Vierzehnmal wird Bill Clinton noch wach, dann ist er endlich Präsident. Die feierliche Amtseinführung ist in der Regel eine ziemlich frostige Angelegenheit. Erstens, weil sie im Januar, zweitens, weil sie im Freien stattfindet. Was seine Vorteile hat, denn das Gefühl patriotischer Ergriffenheit wird durch die temperaturbedingte Gänsehaut enorm verstärkt. Der Tag seines Lebens beginnt für Bill Clinton, wie sollte es anders sein, in der Kirche, wo er, wenn er ein gutes Herz hat, ein paar stille Worte für George Bush einlegt.
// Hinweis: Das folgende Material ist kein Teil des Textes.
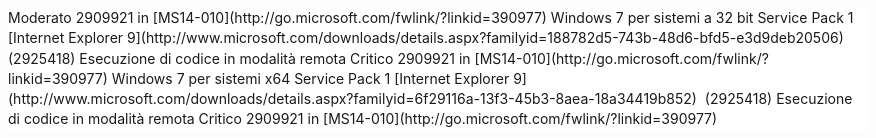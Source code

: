 </td>
<td style="border:1px solid black;">
Moderato

</td>
<td style="border:1px solid black;">
2909921 in [MS14-010](http://go.microsoft.com/fwlink/?linkid=390977)

</td>
</tr>
<tr>
<td style="border:1px solid black;">
Windows 7 per sistemi a 32 bit Service Pack 1

</td>
<td style="border:1px solid black;">
[Internet Explorer 9](http://www.microsoft.com/downloads/details.aspx?familyid=188782d5-743b-48d6-bfd5-e3d9deb20506)   
(2925418)

</td>
<td style="border:1px solid black;">
Esecuzione di codice in modalità remota

</td>
<td style="border:1px solid black;">
Critico

</td>
<td style="border:1px solid black;">
2909921 in [MS14-010](http://go.microsoft.com/fwlink/?linkid=390977)

</td>
</tr>
<tr>
<td style="border:1px solid black;">
Windows 7 per sistemi x64 Service Pack 1

</td>
<td style="border:1px solid black;">
[Internet Explorer 9](http://www.microsoft.com/downloads/details.aspx?familyid=6f29116a-13f3-45b3-8aea-18a34419b852)   
(2925418)

</td>
<td style="border:1px solid black;">
Esecuzione di codice in modalità remota

</td>
<td style="border:1px solid black;">
Critico

</td>
<td style="border:1px solid black;">
2909921 in [MS14-010](http://go.microsoft.com/fwlink/?linkid=390977)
Denn der steht kurz vor der letzten Amtshandlung: Er muß im Weißen Haus seinen Nachfolger empfangen, bevor er sich endgültig auf den Weg nach Kennebunkport machen darf.

Es folgt die Vereidigung der beiden Baby-Boomer (auch Al Gore muß die Hand zum Schwur erheben), dann dürfen die Bürger feiern und die Parade durch Washingtons Straßen beklatschen. Brot und Spiele für das Volk. Ein paar „Party Pooper“ (Spielverderber) behaupten nun, das Geld für letzteres könnte man sinnvoller in ersteres investieren. Im Fall der Vereidigungsfeier geht es um immerhin 20 Millionen Dollar. Aber angesichts des Umstands, daß Bill und Al in den nächsten vier Jahren vermutlich wenig zum Feiern haben werden, sollte man ihnen diesen Spaß gönnen. Zumal die Demokraten das Geld brav selbst zusammenkratzen durch Spenden, Sponsoren und Schund. In Washingtons L-Street, nahe Connecticut Avenue, hat das Komitee zur Amtseinführung des Präsidenten einen Laden eröffnet, aus dem man tütenweise Memorabilien herausschleppen kann.

Die absoluten Renner sind Anstecker mit der Aufschrift „Der Weihnachtsmann hat mir einen neuen Präsidenten geschenkt“; rot-blau-weiße Christbaumkugeln, auf die der Name Clinton in Glitzerbuchstaben aufgedruckt ist (für nächstes Jahr?); T-Shirts mit dem Porträt des neuen Präsidenten mit Sonnenbrille und Saxophon und der Aufschrift „The Cure For The Blues“; und schließlich Bill Clinton in Originalgröße zum Ausschneiden (kostet immerhin 400 Dollar).

Man kann es auch kleiner und teurer haben: zum Beispiel in Form des Medaillen-Sets mit dem Antlitz des neuen Präsidenten für 925 Dollar. First Lady Hillary hat die Entwürfe mehrfach korrigiert und unter anderem darauf bestanden, daß Bill ein paar Falten um die Augen eingeprägt wurden.

Eigens angeheuerte Marketing- Experten wählen das Angebot im Vereidigungsshop akribisch aus. Nach bestimmten Produkten sucht der Kunde vergebens. Armbanduhren mit den Köpfen von Bill und Al auf dem Zifferblatt verschwanden wieder aus den Regalen. Sie waren nicht made in USA, ergo: politisch nicht korrekt. Dasselbe Schicksal erlitt der patriotisch dekorierte Freßkorb: zuviel Plastikverpackung, ergo: ökologisch nicht korrekt. Aussortiert und verbannt wurden: Kaffeebecher mit einem Bild der Clintonschen Hauskatze „Socks“ und der Überschrift: „Hier wohnt eine verwöhnte und versaute Katze.“ Diese Anlehnung an den allseits bekannten, verwöhnten und versauten Comic- Kater „Garfield“ wurde offensichtlich als rufschädigend empfunden. Von der Liste gestrichen wurden außerdem rot-blau-weiß gestreifte Kondome sowie die Unterhose mit Vereidigungssiegel für den Herrn. Schade eigentlich.